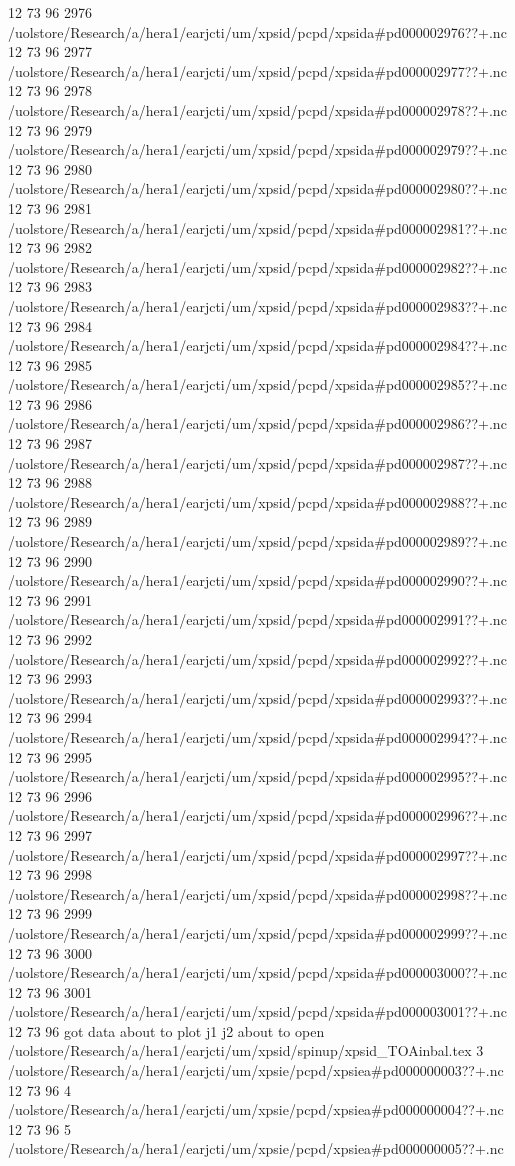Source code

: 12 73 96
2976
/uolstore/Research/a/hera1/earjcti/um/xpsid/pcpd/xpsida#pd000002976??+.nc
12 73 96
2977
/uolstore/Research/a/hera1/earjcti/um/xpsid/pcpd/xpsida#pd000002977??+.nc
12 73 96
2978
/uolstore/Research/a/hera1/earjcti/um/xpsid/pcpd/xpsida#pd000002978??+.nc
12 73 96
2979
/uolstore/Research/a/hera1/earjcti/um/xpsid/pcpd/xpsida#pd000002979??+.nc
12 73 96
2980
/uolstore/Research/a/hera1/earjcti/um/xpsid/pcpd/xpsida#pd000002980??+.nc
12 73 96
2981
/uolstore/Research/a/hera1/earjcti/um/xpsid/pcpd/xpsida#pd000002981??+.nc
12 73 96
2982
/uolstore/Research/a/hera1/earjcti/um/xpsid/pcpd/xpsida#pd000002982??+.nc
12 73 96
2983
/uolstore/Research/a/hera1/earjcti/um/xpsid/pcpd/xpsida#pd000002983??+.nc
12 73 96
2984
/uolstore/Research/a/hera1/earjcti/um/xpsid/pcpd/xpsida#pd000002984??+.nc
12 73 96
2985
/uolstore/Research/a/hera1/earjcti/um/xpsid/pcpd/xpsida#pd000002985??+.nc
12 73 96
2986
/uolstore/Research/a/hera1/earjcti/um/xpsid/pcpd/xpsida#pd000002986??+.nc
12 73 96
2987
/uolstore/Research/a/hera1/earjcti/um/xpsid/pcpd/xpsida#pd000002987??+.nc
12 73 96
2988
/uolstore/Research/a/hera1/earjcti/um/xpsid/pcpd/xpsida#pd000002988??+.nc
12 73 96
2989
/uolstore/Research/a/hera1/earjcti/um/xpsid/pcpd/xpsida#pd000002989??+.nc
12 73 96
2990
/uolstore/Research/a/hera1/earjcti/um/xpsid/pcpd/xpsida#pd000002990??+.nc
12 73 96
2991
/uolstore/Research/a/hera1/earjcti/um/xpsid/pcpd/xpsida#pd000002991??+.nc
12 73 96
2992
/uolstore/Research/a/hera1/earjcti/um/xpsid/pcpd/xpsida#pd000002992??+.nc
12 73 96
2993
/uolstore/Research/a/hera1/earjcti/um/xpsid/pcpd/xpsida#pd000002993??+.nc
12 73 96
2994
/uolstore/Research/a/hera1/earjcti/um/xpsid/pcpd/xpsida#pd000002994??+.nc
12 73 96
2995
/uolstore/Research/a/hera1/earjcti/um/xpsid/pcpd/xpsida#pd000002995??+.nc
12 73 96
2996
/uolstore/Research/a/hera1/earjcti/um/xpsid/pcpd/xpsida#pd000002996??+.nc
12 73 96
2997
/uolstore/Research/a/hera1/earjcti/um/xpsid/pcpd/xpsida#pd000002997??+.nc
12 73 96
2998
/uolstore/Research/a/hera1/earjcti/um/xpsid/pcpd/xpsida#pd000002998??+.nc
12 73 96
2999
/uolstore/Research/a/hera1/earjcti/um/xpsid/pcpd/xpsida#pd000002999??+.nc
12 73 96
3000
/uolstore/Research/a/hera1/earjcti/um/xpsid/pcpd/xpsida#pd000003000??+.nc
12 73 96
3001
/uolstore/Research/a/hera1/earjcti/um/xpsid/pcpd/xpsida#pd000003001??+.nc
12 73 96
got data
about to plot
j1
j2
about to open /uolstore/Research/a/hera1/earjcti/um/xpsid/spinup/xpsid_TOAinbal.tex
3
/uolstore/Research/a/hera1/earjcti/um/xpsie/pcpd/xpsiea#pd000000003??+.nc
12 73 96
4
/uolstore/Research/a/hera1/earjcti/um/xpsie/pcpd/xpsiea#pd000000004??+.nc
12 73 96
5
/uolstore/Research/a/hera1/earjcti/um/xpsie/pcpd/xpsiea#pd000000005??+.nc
::::::::::
Print the records above verbatim, minus any pictures.

Answer section —
Source code

: 12 73 96
2976
/uolstore/Research/a/hera1/earjcti/um/xpsid/pcpd/xpsida#pd000002976??+.nc
12 73 96
2977
/uolstore/Research/a/hera1/earjcti/um/xpsid/pcpd/xpsida#pd000002977??+.nc
12 73 96
2978
/uolstore/Research/a/hera1/earjcti/um/xpsid/pcpd/xpsida#pd000002978??+.nc
12 73 96
2979
/uolstore/Research/a/hera1/earjcti/um/xpsid/pcpd/xpsida#pd000002979??+.nc
12 73 96
2980
/uolstore/Research/a/hera1/earjcti/um/xpsid/pcpd/xpsida#pd000002980??+.nc
12 73 96
2981
/uolstore/Research/a/hera1/earjcti/um/xpsid/pcpd/xpsida#pd000002981??+.nc
12 73 96
2982
/uolstore/Research/a/hera1/earjcti/um/xpsid/pcpd/xpsida#pd000002982??+.nc
12 73 96
2983
/uolstore/Research/a/hera1/earjcti/um/xpsid/pcpd/xpsida#pd000002983??+.nc
12 73 96
2984
/uolstore/Research/a/hera1/earjcti/um/xpsid/pcpd/xpsida#pd000002984??+.nc
12 73 96
2985
/uolstore/Research/a/hera1/earjcti/um/xpsid/pcpd/xpsida#pd000002985??+.nc
12 73 96
2986
/uolstore/Research/a/hera1/earjcti/um/xpsid/pcpd/xpsida#pd000002986??+.nc
12 73 96
2987
/uolstore/Research/a/hera1/earjcti/um/xpsid/pcpd/xpsida#pd000002987??+.nc
12 73 96
2988
/uolstore/Research/a/hera1/earjcti/um/xpsid/pcpd/xpsida#pd000002988??+.nc
12 73 96
2989
/uolstore/Research/a/hera1/earjcti/um/xpsid/pcpd/xpsida#pd000002989??+.nc
12 73 96
2990
/uolstore/Research/a/hera1/earjcti/um/xpsid/pcpd/xpsida#pd000002990??+.nc
12 73 96
2991
/uolstore/Research/a/hera1/earjcti/um/xpsid/pcpd/xpsida#pd000002991??+.nc
12 73 96
2992
/uolstore/Research/a/hera1/earjcti/um/xpsid/pcpd/xpsida#pd000002992??+.nc
12 73 96
2993
/uolstore/Research/a/hera1/earjcti/um/xpsid/pcpd/xpsida#pd000002993??+.nc
12 73 96
2994
/uolstore/Research/a/hera1/earjcti/um/xpsid/pcpd/xpsida#pd000002994??+.nc
12 73 96
2995
/uolstore/Research/a/hera1/earjcti/um/xpsid/pcpd/xpsida#pd000002995??+.nc
12 73 96
2996
/uolstore/Research/a/hera1/earjcti/um/xpsid/pcpd/xpsida#pd000002996??+.nc
12 73 96
2997
/uolstore/Research/a/hera1/earjcti/um/xpsid/pcpd/xpsida#pd000002997??+.nc
12 73 96
2998
/uolstore/Research/a/hera1/earjcti/um/xpsid/pcpd/xpsida#pd000002998??+.nc
12 73 96
2999
/uolstore/Research/a/hera1/earjcti/um/xpsid/pcpd/xpsida#pd000002999??+.nc
12 73 96
3000
/uolstore/Research/a/hera1/earjcti/um/xpsid/pcpd/xpsida#pd000003000??+.nc
12 73 96
3001
/uolstore/Research/a/hera1/earjcti/um/xpsid/pcpd/xpsida#pd000003001??+.nc
12 73 96
got data
about to plot
j1
j2
about to open /uolstore/Research/a/hera1/earjcti/um/xpsid/spinup/xpsid_TOAinbal.tex
3
/uolstore/Research/a/hera1/earjcti/um/xpsie/pcpd/xpsiea#pd000000003??+.nc
12 73 96
4
/uolstore/Research/a/hera1/earjcti/um/xpsie/pcpd/xpsiea#pd000000004??+.nc
12 73 96
5
/uolstore/Research/a/hera1/earjcti/um/xpsie/pcpd/xpsiea#pd000000005??+.nc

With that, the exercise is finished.